[Data for processing — start]
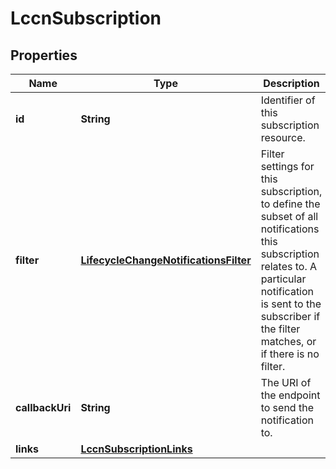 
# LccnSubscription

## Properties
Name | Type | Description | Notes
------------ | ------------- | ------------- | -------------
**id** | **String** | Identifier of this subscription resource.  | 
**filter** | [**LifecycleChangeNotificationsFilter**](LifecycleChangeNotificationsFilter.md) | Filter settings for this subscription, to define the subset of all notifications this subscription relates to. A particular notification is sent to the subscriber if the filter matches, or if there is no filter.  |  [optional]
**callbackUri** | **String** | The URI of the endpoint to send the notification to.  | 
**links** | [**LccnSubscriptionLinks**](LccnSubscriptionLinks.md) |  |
[Data for processing — finish]
[Data for processing — start]
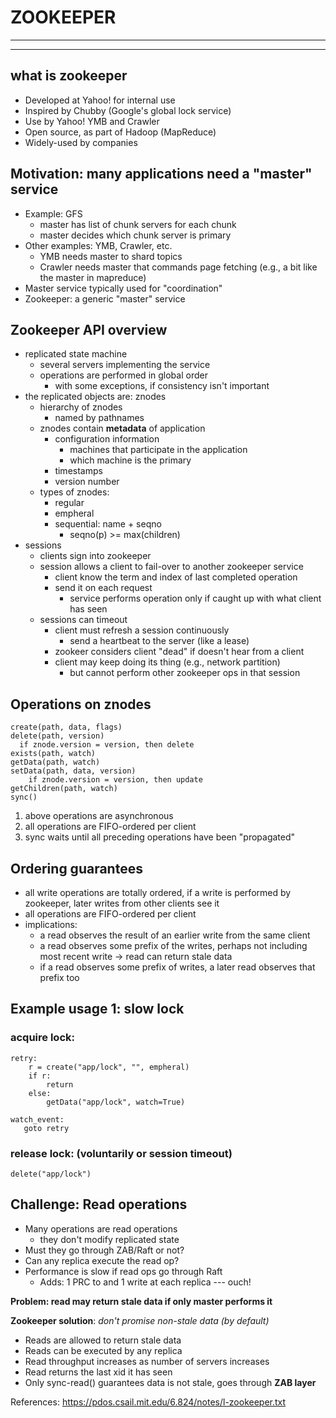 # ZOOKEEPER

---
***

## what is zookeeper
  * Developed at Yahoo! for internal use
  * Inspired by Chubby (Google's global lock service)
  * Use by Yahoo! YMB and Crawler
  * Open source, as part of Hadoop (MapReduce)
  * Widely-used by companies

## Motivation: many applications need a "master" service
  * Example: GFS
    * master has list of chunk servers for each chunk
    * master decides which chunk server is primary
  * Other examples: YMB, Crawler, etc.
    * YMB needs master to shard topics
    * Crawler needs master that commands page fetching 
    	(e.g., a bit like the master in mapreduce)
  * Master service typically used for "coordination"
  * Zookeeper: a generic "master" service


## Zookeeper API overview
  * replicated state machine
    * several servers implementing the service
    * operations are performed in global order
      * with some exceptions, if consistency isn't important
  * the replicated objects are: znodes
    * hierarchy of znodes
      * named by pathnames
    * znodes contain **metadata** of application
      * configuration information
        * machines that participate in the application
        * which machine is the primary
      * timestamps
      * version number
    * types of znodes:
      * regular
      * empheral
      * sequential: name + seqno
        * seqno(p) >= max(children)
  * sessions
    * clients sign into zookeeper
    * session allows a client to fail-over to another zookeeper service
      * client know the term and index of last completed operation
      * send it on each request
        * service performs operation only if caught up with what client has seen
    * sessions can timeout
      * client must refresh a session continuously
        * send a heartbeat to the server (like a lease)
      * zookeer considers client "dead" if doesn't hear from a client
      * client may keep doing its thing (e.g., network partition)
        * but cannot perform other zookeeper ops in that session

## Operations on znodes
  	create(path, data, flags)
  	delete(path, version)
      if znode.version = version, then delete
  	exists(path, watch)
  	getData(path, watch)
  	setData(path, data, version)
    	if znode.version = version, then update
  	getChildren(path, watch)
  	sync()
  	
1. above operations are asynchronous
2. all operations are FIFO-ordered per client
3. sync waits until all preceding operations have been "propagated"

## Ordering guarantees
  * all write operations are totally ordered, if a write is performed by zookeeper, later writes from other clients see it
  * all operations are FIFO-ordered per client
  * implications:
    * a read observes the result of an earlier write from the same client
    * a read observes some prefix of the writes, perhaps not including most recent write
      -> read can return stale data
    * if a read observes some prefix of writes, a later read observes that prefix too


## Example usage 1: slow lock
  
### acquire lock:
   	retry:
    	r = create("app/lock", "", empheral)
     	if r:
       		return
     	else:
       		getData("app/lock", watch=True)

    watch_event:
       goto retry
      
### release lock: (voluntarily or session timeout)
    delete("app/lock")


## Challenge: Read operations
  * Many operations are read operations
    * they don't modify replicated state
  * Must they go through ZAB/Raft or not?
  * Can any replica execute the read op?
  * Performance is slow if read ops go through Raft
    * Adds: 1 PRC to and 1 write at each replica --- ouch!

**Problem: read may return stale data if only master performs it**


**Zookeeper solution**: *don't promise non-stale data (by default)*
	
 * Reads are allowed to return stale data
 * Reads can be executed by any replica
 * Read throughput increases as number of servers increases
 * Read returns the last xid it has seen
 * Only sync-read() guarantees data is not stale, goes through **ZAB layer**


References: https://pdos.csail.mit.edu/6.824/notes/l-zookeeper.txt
[Data for processing — finish]
Description of the task: Reproduce each line from the data that has "like" in it.

Result for this exercise:
    	(e.g., a bit like the master in mapreduce)
        * send a heartbeat to the server (like a lease)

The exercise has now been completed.